### WORK REQUIRED:
Look through the records below and state how many lines carry the string "sudo", adding nothing.

[Records drawn from a dataset]
····················
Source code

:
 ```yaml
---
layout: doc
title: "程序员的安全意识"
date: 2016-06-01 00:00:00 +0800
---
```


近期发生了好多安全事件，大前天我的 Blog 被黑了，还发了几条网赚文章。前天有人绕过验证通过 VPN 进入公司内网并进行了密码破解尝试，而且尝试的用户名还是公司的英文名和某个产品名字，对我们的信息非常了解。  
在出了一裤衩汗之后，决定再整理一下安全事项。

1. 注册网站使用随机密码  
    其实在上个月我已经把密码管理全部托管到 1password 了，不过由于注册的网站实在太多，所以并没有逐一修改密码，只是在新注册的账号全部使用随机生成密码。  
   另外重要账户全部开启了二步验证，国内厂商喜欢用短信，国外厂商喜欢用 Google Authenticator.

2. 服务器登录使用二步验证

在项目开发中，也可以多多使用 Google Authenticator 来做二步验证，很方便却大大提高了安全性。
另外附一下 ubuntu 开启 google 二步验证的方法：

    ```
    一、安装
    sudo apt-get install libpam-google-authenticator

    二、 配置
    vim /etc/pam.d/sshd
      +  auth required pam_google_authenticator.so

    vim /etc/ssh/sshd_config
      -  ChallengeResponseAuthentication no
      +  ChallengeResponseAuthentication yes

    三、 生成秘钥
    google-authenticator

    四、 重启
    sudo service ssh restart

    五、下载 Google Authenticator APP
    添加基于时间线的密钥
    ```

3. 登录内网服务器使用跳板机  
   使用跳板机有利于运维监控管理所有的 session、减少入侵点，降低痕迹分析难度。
····················
### SOLUTION FOR THIS EXERCISE:
2